Using Deep Learning Notebooks

QDS supports adding/managing a notebook through the UI and API. For Notebooks UI, see Notebooks and for notebooks through REST APIs, see Notebook API.

As Python 3.5 is the default and supported version to use Python 2.7.13 on Deep Learning notebooks, go to interpreter setting and set zeppelin.pyspark.python property in the user-level interpreter to /usr/lib/a-4.2.0-py-2.7.13-dl-gpu-full/bin/python.

Python is the default language on Deep Learning clusters and notebooks. In addition to pyspark interpreter, Deep Learning notebooks support other Spark type interpreters such as scala and r.

There are two ways of using Deep Learning and they are:

  • Non-distributed Deep Learning: In this mode, each Deep Learning job uses resources of any one slave node. Multiple users can use the same cluster to run different jobs. The recommended way to launch Deep Learning jobs is through notebooks.

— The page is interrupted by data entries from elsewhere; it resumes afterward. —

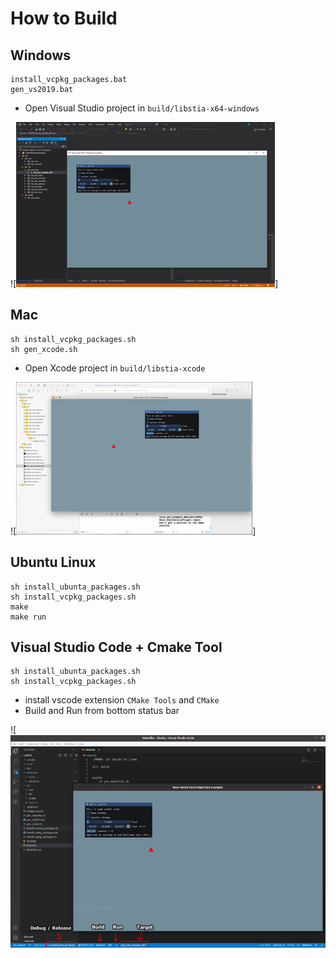 # How to Build 

## Windows
```
install_vcpkg_packages.bat
gen_vs2019.bat
```
- Open Visual Studio project in `build/libstia-x64-windows`

![[<img src="doc/screenshot/2021-03-17_Project_Setup-Windows-quad.png">](doc/screenshot/2021-03-17_Project_Setup-Windows.png)]

## Mac
```
sh install_vcpkg_packages.sh
sh gen_xcode.sh
```
- Open Xcode project in `build/libstia-xcode`

![[<img src="doc/screenshot/2021-03-17_Project_Setup-Mac-quad.png">](doc/screenshot/2021-03-17_Project_Setup-Mac.png)]

## Ubuntu Linux
```
sh install_ubunta_packages.sh
sh install_vcpkg_packages.sh
make
make run
```

## Visual Studio Code + Cmake Tool
```
sh install_ubunta_packages.sh
sh install_vcpkg_packages.sh
```
- install vscode extension `CMake Tools` and `CMake`
- Build and Run from bottom status bar

![[<img src="doc/screenshot/2021-03-17_Project_Setup-Linux-half.png">](doc/screenshot/2021-03-17_Project_Setup-Linux.png)
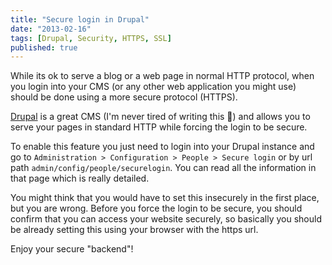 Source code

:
```yaml
---
title: "Secure login in Drupal"
date: "2013-02-16"
tags: [Drupal, Security, HTTPS, SSL]
published: true
---
```


While its ok to serve a blog or a web page in normal HTTP protocol, when you login into your CMS (or any other web application you might use) should be done using a more secure protocol (HTTPS).

[Drupal](https://drupal.org) is a great CMS (I'm never tired of writing this 🙂) and allows you to serve your pages in standard HTTP while forcing the login to be secure.

To enable this feature you just need to login into your Drupal instance and go to `Administration > Configuration > People > Secure login` or by url path `admin/config/people/securelogin`. You can read all the information in that page which is really detailed.

You might think that you would have to set this insecurely in the first place, but you are wrong. Before you force the login to be secure, you should confirm that you can access your website securely, so basically you should be already setting this using your browser with the https url.

Enjoy your secure "backend"!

  • Distributed Deep Learning: This mode supports use cases where the size of data is so large that storage and computations cannot be handled by a single node. Currently, Qubole supports distributed mode only for TensorFlow using Yahoo’s open-source project TensorflowOnSpark. As the dynamic allocation is disabled by default in Deep Learning clusters, set these properties in the Deep Learning notebook’s Spark interpreter to enable dynamic allocation:

    • spark.dynamicAllocation.enabled to true
    • spark.executor.instances = <the number of executors you want>
    • spark.qubole.max.executors = spark.executor.instances

    In this mode, each executor takes the entire slave node. Ensure that the cluster’s minimum and maximum nodes are set appropriately so that Deep Learning jobs can autoscale if required. For distributed mode, the maximum cluster size must be 1+ (one more) than the number of executors given as input to the TFOS job.